Third World Man: The Beautiful End of the Affair

How a salvaged track became the perfect eulogy for the Gaucho era, featuring Larry Carlton's weeping guitar and the final silence of the machines.

Matt Dennis

“Third World Man” exists because of a tragedy. The intended final track, “The Second Arrangement,” was accidentally erased by an assistant engineer in one of the most infamous blunders in music history. Scrambling to fill the void, Becker and Fagen dug into the archives, resurrected an older track titled “Were You Blind That Day,” rewrote the lyrics, and created the album’s closer.

It should have felt like a patch job. Instead, it feels like a benediction. It is the slow, mournful exhale after the tense, chemical night of Gaucho.

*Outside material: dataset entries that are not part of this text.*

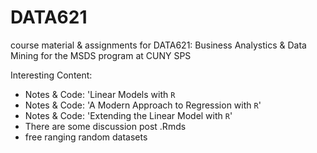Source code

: # DATA621
course material &amp; assignments for DATA621: Business Analystics &amp; Data Mining for the MSDS program at CUNY SPS

Interesting Content:  

+ Notes & Code: 'Linear Models with `R`
+ Notes & Code: 'A Modern Approach to Regression with `R`'
+ Notes & Code: 'Extending the Linear Model with `R`'
+ There are some discussion post .Rmds
+ free ranging random datasets 
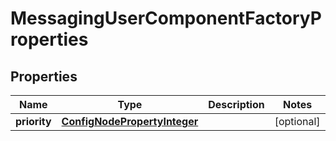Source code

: 
# MessagingUserComponentFactoryProperties

## Properties
Name | Type | Description | Notes
------------ | ------------- | ------------- | -------------
**priority** | [**ConfigNodePropertyInteger**](ConfigNodePropertyInteger.md) |  |  [optional]



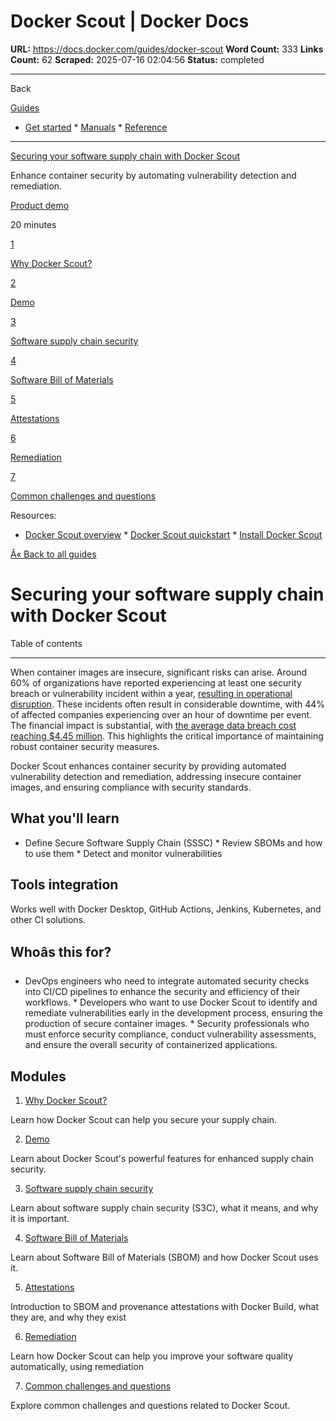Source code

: # Docker Scout | Docker Docs

**URL:** https://docs.docker.com/guides/docker-scout
**Word Count:** 333
**Links Count:** 62
**Scraped:** 2025-07-16 02:04:56
**Status:** completed

---

Back

[Guides](https://docs.docker.com/guides/)

  * [Get started](https://docs.docker.com/get-started/)   * [Manuals](https://docs.docker.com/manuals/)   * [Reference](https://docs.docker.com/reference/)

* * *

[Securing your software supply chain with Docker Scout](https://docs.docker.com/guides/docker-scout/)

Enhance container security by automating vulnerability detection and remediation.

[ Product demo](https://docs.docker.com/tags/product-demo/)

20 minutes

[1](https://docs.docker.com/guides/docker-scout/why/)

[Why Docker Scout?](https://docs.docker.com/guides/docker-scout/why/)

[2](https://docs.docker.com/guides/docker-scout/demo/)

[Demo](https://docs.docker.com/guides/docker-scout/demo/)

[3](https://docs.docker.com/guides/docker-scout/s3c/)

[Software supply chain security](https://docs.docker.com/guides/docker-scout/s3c/)

[4](https://docs.docker.com/guides/docker-scout/sbom/)

[Software Bill of Materials](https://docs.docker.com/guides/docker-scout/sbom/)

[5](https://docs.docker.com/guides/docker-scout/attestations/)

[Attestations](https://docs.docker.com/guides/docker-scout/attestations/)

[6](https://docs.docker.com/guides/docker-scout/remediation/)

[Remediation](https://docs.docker.com/guides/docker-scout/remediation/)

[7](https://docs.docker.com/guides/docker-scout/common-questions/)

[Common challenges and questions](https://docs.docker.com/guides/docker-scout/common-questions/)

Resources:

  * [Docker Scout overview](https://docs.docker.com/scout/)   * [Docker Scout quickstart](https://docs.docker.com/scout/quickstart/)   * [Install Docker Scout](https://docs.docker.com/scout/install/)

[Â« Back to all guides](https://docs.docker.com/guides/)

# Securing your software supply chain with Docker Scout

Table of contents

* * *

When container images are insecure, significant risks can arise. Around 60% of organizations have reported experiencing at least one security breach or vulnerability incident within a year, [resulting in operational disruption](https://cloudsecurityalliance.org/blog/2023/09/21/2023-global-cloud-threat-report-cloud-attacks-are-lightning-fast). These incidents often result in considerable downtime, with 44% of affected companies experiencing over an hour of downtime per event. The financial impact is substantial, with [the average data breach cost reaching $4.45 million](https://www.ibm.com/reports/data-breach). This highlights the critical importance of maintaining robust container security measures.

Docker Scout enhances container security by providing automated vulnerability detection and remediation, addressing insecure container images, and ensuring compliance with security standards.

## What you'll learn

  * Define Secure Software Supply Chain \(SSSC\)   * Review SBOMs and how to use them   * Detect and monitor vulnerabilities

## Tools integration

Works well with Docker Desktop, GitHub Actions, Jenkins, Kubernetes, and other CI solutions.

## Whoâs this for?

  * DevOps engineers who need to integrate automated security checks into CI/CD pipelines to enhance the security and efficiency of their workflows.   * Developers who want to use Docker Scout to identify and remediate vulnerabilities early in the development process, ensuring the production of secure container images.   * Security professionals who must enforce security compliance, conduct vulnerability assessments, and ensure the overall security of containerized applications.

## Modules

  1. [Why Docker Scout?](https://docs.docker.com/guides/docker-scout/why/)

Learn how Docker Scout can help you secure your supply chain.

  2. [Demo](https://docs.docker.com/guides/docker-scout/demo/)

Learn about Docker Scout's powerful features for enhanced supply chain security.

  3. [Software supply chain security](https://docs.docker.com/guides/docker-scout/s3c/)

Learn about software supply chain security \(S3C\), what it means, and why it is important.

  4. [Software Bill of Materials](https://docs.docker.com/guides/docker-scout/sbom/)

Learn about Software Bill of Materials \(SBOM\) and how Docker Scout uses it.

  5. [Attestations](https://docs.docker.com/guides/docker-scout/attestations/)

Introduction to SBOM and provenance attestations with Docker Build, what they are, and why they exist

  6. [Remediation](https://docs.docker.com/guides/docker-scout/remediation/)

Learn how Docker Scout can help you improve your software quality automatically, using remediation

  7. [Common challenges and questions](https://docs.docker.com/guides/docker-scout/common-questions/)

Explore common challenges and questions related to Docker Scout.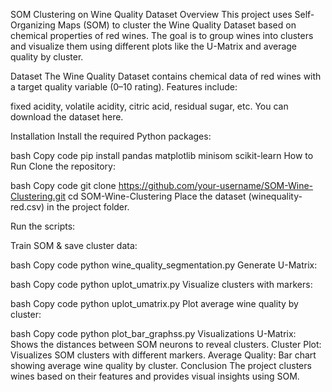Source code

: SOM Clustering on Wine Quality Dataset
Overview
This project uses Self-Organizing Maps (SOM) to cluster the Wine Quality Dataset based on chemical properties of red wines. The goal is to group wines into clusters and visualize them using different plots like the U-Matrix and average quality by cluster.

Dataset
The Wine Quality Dataset contains chemical data of red wines with a target quality variable (0–10 rating). Features include:

fixed acidity, volatile acidity, citric acid, residual sugar, etc.
You can download the dataset here.

Installation
Install the required Python packages:

bash
Copy code
pip install pandas matplotlib minisom scikit-learn
How to Run
Clone the repository:

bash
Copy code
git clone https://github.com/your-username/SOM-Wine-Clustering.git
cd SOM-Wine-Clustering
Place the dataset (winequality-red.csv) in the project folder.

Run the scripts:

Train SOM & save cluster data:

bash
Copy code
python wine_quality_segmentation.py
Generate U-Matrix:

bash
Copy code
python uplot_umatrix.py
Visualize clusters with markers:

bash
Copy code
python uplot_umatrix.py
Plot average wine quality by cluster:

bash
Copy code
python plot_bar_graphss.py
Visualizations
U-Matrix: Shows the distances between SOM neurons to reveal clusters.
Cluster Plot: Visualizes SOM clusters with different markers.
Average Quality: Bar chart showing average wine quality by cluster.
Conclusion
The project clusters wines based on their features and provides visual insights using SOM.
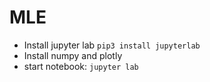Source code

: # MLE

- Install jupyter lab `pip3 install jupyterlab`
- Install numpy and plotly
- start notebook: `jupyter lab`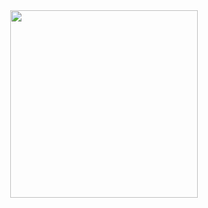 <div id="header" align="center">
  <img src="https://media.giphy.com/media/Ah3zHH7hvsSB2/giphy.gif" width="300"/>
</div>
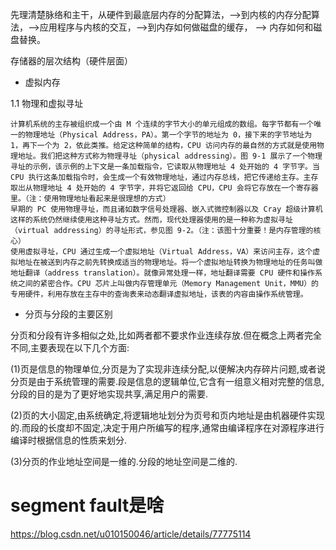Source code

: 先理清楚脉络和主干，从硬件到最底层内存的分配算法，-->到内核的内存分配算法，-->应用程序与内核的交互，-->到内存如何做磁盘的缓存， --> 内存如何和磁盘替换。

存储器的层次结构（硬件层面）
+ 虚拟内存

1.1 物理和虚拟寻址

    计算机系统的主存被组织成一个由 M 个连续的字节大小的单元组成的数组。每字节都有一个唯一的物理地址（Physical Address，PA）。第一个字节的地址为 0，接下来的字节地址为 1，再下一个为 2，依此类推。给定这种简单的结构，CPU 访问内存的最自然的方式就是使用物理地址。我们把这种方式称为物理寻址（physical addressing）。图 9-1 展示了一个物理寻址的示例，该示例的上下文是一条加载指令，它读取从物理地址 4 处开始的 4 字节字。当 CPU 执行这条加载指令时，会生成一个有效物理地址，通过内存总线，把它传递给主存。主存取岀从物理地址 4 处开始的 4 字节字，并将它返回给 CPU，CPU 会将它存放在一个寄存器里。（注：使用物理地址看起来是很理想的方式）
    早期的 PC 使用物理寻址，而且诸如数字信号处理器、嵌入式微控制器以及 Cray 超级计算机这样的系统仍然继续使用这种寻址方式。然而，现代处理器使用的是一种称为虚拟寻址（virtual addressing）的寻址形式，参见图 9-2。（注：该图十分重要！是内存管理的核心）
    使用虚拟寻址，CPU 通过生成一个虚拟地址（Virtual Address，VA）来访问主存，这个虚拟地址在被送到内存之前先转换成适当的物理地址。将一个虚拟地址转换为物理地址的任务叫做地址翻译（address translation）。就像异常处理一样，地址翻译需要 CPU 硬件和操作系统之间的紧密合作。CPU 芯片上叫做内存管理单元（Memory Management Unit，MMU）的专用硬件，利用存放在主存中的查询表来动态翻译虚拟地址，该表的内容由操作系统管理。


+ 分页与分段的主要区别

分页和分段有许多相似之处,比如两者都不要求作业连续存放.但在概念上两者完全不同,主要表现在以下几个方面:

(1)页是信息的物理单位,分页是为了实现非连续分配,以便解决内存碎片问题,或者说分页是由于系统管理的需要.段是信息的逻辑单位,它含有一组意义相对完整的信息,分段的目的是为了更好地实现共享,满足用户的需要.

(2)页的大小固定,由系统确定,将逻辑地址划分为页号和页内地址是由机器硬件实现的.而段的长度却不固定,决定于用户所编写的程序,通常由编译程序在对源程序进行编译时根据信息的性质来划分.

(3)分页的作业地址空间是一维的.分段的地址空间是二维的.


# segment fault是啥

https://blog.csdn.net/u010150046/article/details/77775114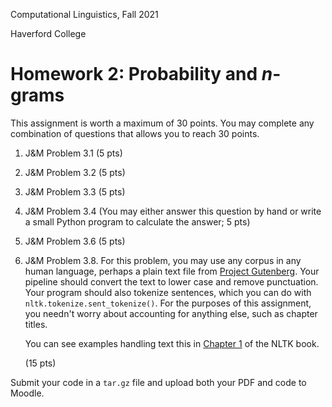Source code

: Computational Linguistics, Fall 2021

Haverford College

# Homework 2: Probability and $n$-grams

This assignment is worth a maximum of 30 points.  You may complete any combination of questions that allows you to reach 30 points.

1. J&M Problem 3.1 (5 pts)

2. J&M Problem 3.2 (5 pts)

3. J&M Problem 3.3 (5 pts)

4. J&M Problem 3.4 (You may either answer this question by hand or write a small Python program to calculate the answer; 5 pts)

5. J&M Problem 3.6 (5 pts)

6. J&M Problem 3.8.  For this problem, you may use any corpus in any human language, perhaps a plain text file from [Project Gutenberg](https://www.gutenberg.org/).  Your pipeline should convert the text to lower case and remove punctuation.    Your program should also tokenize sentences, which you can do with `nltk.tokenize.sent_tokenize()`.  For the purposes of this assignment, you needn't worry about accounting for anything else, such as chapter titles.

   

   You can see examples handling text this in [Chapter 1](https://www.nltk.org/book/ch01.html) of the NLTK book.

   (15 pts)

Submit your code in a `tar.gz` file and upload both your PDF and code to Moodle.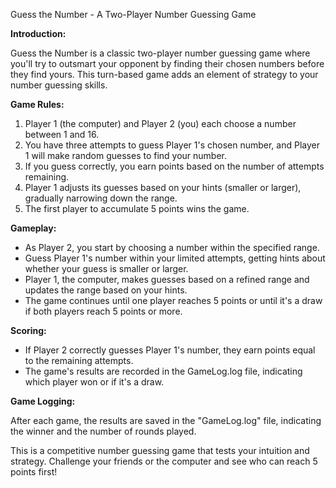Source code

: Guess the Number - A Two-Player Number Guessing Game

**Introduction:**

Guess the Number is a classic two-player number guessing game where you'll try to outsmart your opponent by finding their chosen numbers before 
they find yours. This turn-based game adds an element of strategy to your number guessing skills.

**Game Rules:**

1. Player 1 (the computer) and Player 2 (you) each choose a number between 1 and 16.
2. You have three attempts to guess Player 1's chosen number, and Player 1 will make random guesses to find your number.
3. If you guess correctly, you earn points based on the number of attempts remaining.
4. Player 1 adjusts its guesses based on your hints (smaller or larger), gradually narrowing down the range.
5. The first player to accumulate 5 points wins the game.

**Gameplay:**

- As Player 2, you start by choosing a number within the specified range.
- Guess Player 1's number within your limited attempts, getting hints about whether your guess is smaller or larger.
- Player 1, the computer, makes guesses based on a refined range and updates the range based on your hints.
- The game continues until one player reaches 5 points or until it's a draw if both players reach 5 points or more.

**Scoring:**

- If Player 2 correctly guesses Player 1's number, they earn points equal to the remaining attempts.
- The game's results are recorded in the GameLog.log file, indicating which player won or if it's a draw.

**Game Logging:**

After each game, the results are saved in the "GameLog.log" file, indicating the winner and the number of rounds played.

This is a competitive number guessing game that tests your intuition and strategy. Challenge your friends or the computer and see who can reach 
5 points first!
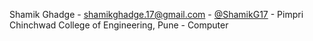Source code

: Shamik Ghadge - shamikghadge.17@gmail.com - [@ShamikG17](https://github.com/ShamikG17) - Pimpri Chinchwad College of Engineering, Pune - Computer
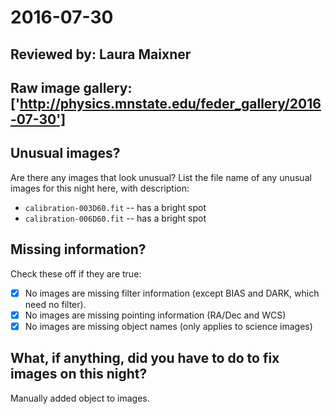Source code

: # 2016-07-30

## Reviewed by:   Laura Maixner

## Raw image gallery: ['http://physics.mnstate.edu/feder_gallery/2016-07-30']

## Unusual images?

Are there any images that look unusual? List the file name of any unusual images for this night here, with description:

+ `calibration-003D60.fit` -- has a bright spot
+ `calibration-006D60.fit` -- has a bright spot

## Missing information?

Check these off if they are true:

- [x] No images are missing filter information (except BIAS and DARK, which need no filter).
- [x] No images are missing pointing information (RA/Dec and WCS)
- [x] No images are missing object names (only applies to science images)

## What, if anything, did you have to do to fix images on this night?

Manually added object to images.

Larry Carlton’s Final Word

If Gaucho is an album defined by digital perfection and emotional distance, “Third World Man” breaks the spell with a performance of raw, bleeding humanity. Larry Carlton, the guitarist who defined the sound of The Royal Scam, returns to deliver a solo that is arguably the most emotive in the band’s catalog.

He isn’t playing scales; he is playing grief. His guitar tone is thick, sustained, and crying. It weaves through the verses, commenting on the narrator’s observations of the “Third World Man” shuffling around the grounds. In a landscape dominated by the sterile perfection of Wendel, Carlton’s guitar is a shock to the system—a reminder that there are still humans in the machine.

The Ghost in the Machine

Wendel is present, of course. The rhythm track is solid, dependable, and locked to the grid. But for the first time on the album, the technology feels subservient to the song. The digital precision provides a stable platform for the emotional weight of the lyrics and the guitar work.

The “Third World Man” of the title is a figure of pity and mystery. Is he a veteran with PTSD? A burnout? A child playing soldier? “He’s been shuffling round the grounds / Playing games he doesn’t want to play.”

It is a fitting description for Becker and Fagen themselves at the end of the Gaucho sessions. Burned out, cynical, playing a game of perfectionism that had ceased to be fun.

The Long Fade

The song ends with a long, slow fade. Carlton’s guitar continues to wail as the volume decreases. It is the sound of Steely Dan fading away. After this track, the partnership would dissolve. There would be no new music for two decades.

“Third World Man” is the comedown. The drugs have worn off. The “Glamour Profession” has lost its sheen. The “Custerdome” is closed. All that is left is the silence, and the lingering echo of a guitar solo that says what the lyrics could not.